● Instructions to follow
All of the data below needs to be set down again, exactly as shown.

*** Opening of Source material ***

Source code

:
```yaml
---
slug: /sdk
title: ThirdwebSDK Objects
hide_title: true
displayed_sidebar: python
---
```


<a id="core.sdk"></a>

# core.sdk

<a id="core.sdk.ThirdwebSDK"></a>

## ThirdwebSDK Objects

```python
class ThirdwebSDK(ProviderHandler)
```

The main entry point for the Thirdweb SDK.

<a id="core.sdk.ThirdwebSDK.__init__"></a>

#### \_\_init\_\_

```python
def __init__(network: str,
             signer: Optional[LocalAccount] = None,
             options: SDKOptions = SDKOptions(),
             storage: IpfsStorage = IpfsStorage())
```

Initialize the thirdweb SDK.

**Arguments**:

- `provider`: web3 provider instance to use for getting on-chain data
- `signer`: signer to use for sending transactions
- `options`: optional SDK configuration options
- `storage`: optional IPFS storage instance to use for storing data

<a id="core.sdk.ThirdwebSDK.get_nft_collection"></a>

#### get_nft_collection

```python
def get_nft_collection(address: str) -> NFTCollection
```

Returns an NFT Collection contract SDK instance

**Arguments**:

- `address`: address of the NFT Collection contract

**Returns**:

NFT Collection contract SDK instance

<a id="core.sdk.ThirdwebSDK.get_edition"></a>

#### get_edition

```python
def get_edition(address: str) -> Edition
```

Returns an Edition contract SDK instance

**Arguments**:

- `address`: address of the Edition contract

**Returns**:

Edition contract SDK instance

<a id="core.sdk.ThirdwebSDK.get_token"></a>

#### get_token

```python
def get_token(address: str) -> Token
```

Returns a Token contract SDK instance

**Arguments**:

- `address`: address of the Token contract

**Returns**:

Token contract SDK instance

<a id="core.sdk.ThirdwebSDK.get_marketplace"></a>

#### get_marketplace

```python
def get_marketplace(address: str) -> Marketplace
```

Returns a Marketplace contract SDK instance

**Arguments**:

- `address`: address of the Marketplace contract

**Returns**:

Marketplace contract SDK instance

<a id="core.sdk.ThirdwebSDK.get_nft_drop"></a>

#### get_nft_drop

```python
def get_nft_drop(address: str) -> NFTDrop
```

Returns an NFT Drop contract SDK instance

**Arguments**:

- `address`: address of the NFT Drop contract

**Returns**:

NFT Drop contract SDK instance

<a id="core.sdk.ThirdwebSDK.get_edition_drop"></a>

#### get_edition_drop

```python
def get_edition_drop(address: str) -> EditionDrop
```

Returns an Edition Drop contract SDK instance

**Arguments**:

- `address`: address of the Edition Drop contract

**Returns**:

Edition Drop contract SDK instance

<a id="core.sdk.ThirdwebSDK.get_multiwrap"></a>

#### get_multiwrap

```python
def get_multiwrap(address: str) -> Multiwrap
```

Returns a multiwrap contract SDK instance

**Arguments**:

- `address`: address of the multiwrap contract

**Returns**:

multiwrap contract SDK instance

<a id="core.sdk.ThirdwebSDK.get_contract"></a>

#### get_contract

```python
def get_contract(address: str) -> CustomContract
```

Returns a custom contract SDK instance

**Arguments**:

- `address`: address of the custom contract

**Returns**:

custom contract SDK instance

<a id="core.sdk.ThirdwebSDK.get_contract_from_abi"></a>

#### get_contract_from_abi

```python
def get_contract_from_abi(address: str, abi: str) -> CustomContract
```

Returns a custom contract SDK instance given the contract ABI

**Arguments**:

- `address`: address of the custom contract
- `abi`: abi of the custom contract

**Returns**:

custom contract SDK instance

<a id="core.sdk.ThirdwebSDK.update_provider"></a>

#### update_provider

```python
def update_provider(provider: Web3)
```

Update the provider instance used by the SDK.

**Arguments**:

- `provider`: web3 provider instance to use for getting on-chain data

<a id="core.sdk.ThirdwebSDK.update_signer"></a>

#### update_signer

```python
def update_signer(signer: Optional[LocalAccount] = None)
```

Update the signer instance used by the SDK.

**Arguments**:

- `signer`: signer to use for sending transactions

*** Close of Source material ***

● Expected answer
Source code

:
```yaml
---
slug: /sdk
title: ThirdwebSDK Objects
hide_title: true
displayed_sidebar: python
---
```


<a id="core.sdk"></a>

# core.sdk

<a id="core.sdk.ThirdwebSDK"></a>

## ThirdwebSDK Objects

```python
class ThirdwebSDK(ProviderHandler)
```

The main entry point for the Thirdweb SDK.

<a id="core.sdk.ThirdwebSDK.__init__"></a>

#### \_\_init\_\_

```python
def __init__(network: str,
             signer: Optional[LocalAccount] = None,
             options: SDKOptions = SDKOptions(),
             storage: IpfsStorage = IpfsStorage())
```

Initialize the thirdweb SDK.

**Arguments**:

- `provider`: web3 provider instance to use for getting on-chain data
- `signer`: signer to use for sending transactions
- `options`: optional SDK configuration options
- `storage`: optional IPFS storage instance to use for storing data

<a id="core.sdk.ThirdwebSDK.get_nft_collection"></a>

#### get_nft_collection

```python
def get_nft_collection(address: str) -> NFTCollection
```

Returns an NFT Collection contract SDK instance

**Arguments**:

- `address`: address of the NFT Collection contract

**Returns**:

NFT Collection contract SDK instance

<a id="core.sdk.ThirdwebSDK.get_edition"></a>

#### get_edition

```python
def get_edition(address: str) -> Edition
```

Returns an Edition contract SDK instance

**Arguments**:

- `address`: address of the Edition contract

**Returns**:

Edition contract SDK instance

<a id="core.sdk.ThirdwebSDK.get_token"></a>

#### get_token

```python
def get_token(address: str) -> Token
```

Returns a Token contract SDK instance

**Arguments**:

- `address`: address of the Token contract

**Returns**:

Token contract SDK instance

<a id="core.sdk.ThirdwebSDK.get_marketplace"></a>

#### get_marketplace

```python
def get_marketplace(address: str) -> Marketplace
```

Returns a Marketplace contract SDK instance

**Arguments**:

- `address`: address of the Marketplace contract

**Returns**:

Marketplace contract SDK instance

<a id="core.sdk.ThirdwebSDK.get_nft_drop"></a>

#### get_nft_drop

```python
def get_nft_drop(address: str) -> NFTDrop
```

Returns an NFT Drop contract SDK instance

**Arguments**:

- `address`: address of the NFT Drop contract

**Returns**:

NFT Drop contract SDK instance

<a id="core.sdk.ThirdwebSDK.get_edition_drop"></a>

#### get_edition_drop

```python
def get_edition_drop(address: str) -> EditionDrop
```

Returns an Edition Drop contract SDK instance

**Arguments**:

- `address`: address of the Edition Drop contract

**Returns**:

Edition Drop contract SDK instance

<a id="core.sdk.ThirdwebSDK.get_multiwrap"></a>

#### get_multiwrap

```python
def get_multiwrap(address: str) -> Multiwrap
```

Returns a multiwrap contract SDK instance

**Arguments**:

- `address`: address of the multiwrap contract

**Returns**:

multiwrap contract SDK instance

<a id="core.sdk.ThirdwebSDK.get_contract"></a>

#### get_contract

```python
def get_contract(address: str) -> CustomContract
```

Returns a custom contract SDK instance

**Arguments**:

- `address`: address of the custom contract

**Returns**:

custom contract SDK instance

<a id="core.sdk.ThirdwebSDK.get_contract_from_abi"></a>

#### get_contract_from_abi

```python
def get_contract_from_abi(address: str, abi: str) -> CustomContract
```

Returns a custom contract SDK instance given the contract ABI

**Arguments**:

- `address`: address of the custom contract
- `abi`: abi of the custom contract

**Returns**:

custom contract SDK instance

<a id="core.sdk.ThirdwebSDK.update_provider"></a>

#### update_provider

```python
def update_provider(provider: Web3)
```

Update the provider instance used by the SDK.

**Arguments**:

- `provider`: web3 provider instance to use for getting on-chain data

<a id="core.sdk.ThirdwebSDK.update_signer"></a>

#### update_signer

```python
def update_signer(signer: Optional[LocalAccount] = None)
```

Update the signer instance used by the SDK.

**Arguments**:

- `signer`: signer to use for sending transactions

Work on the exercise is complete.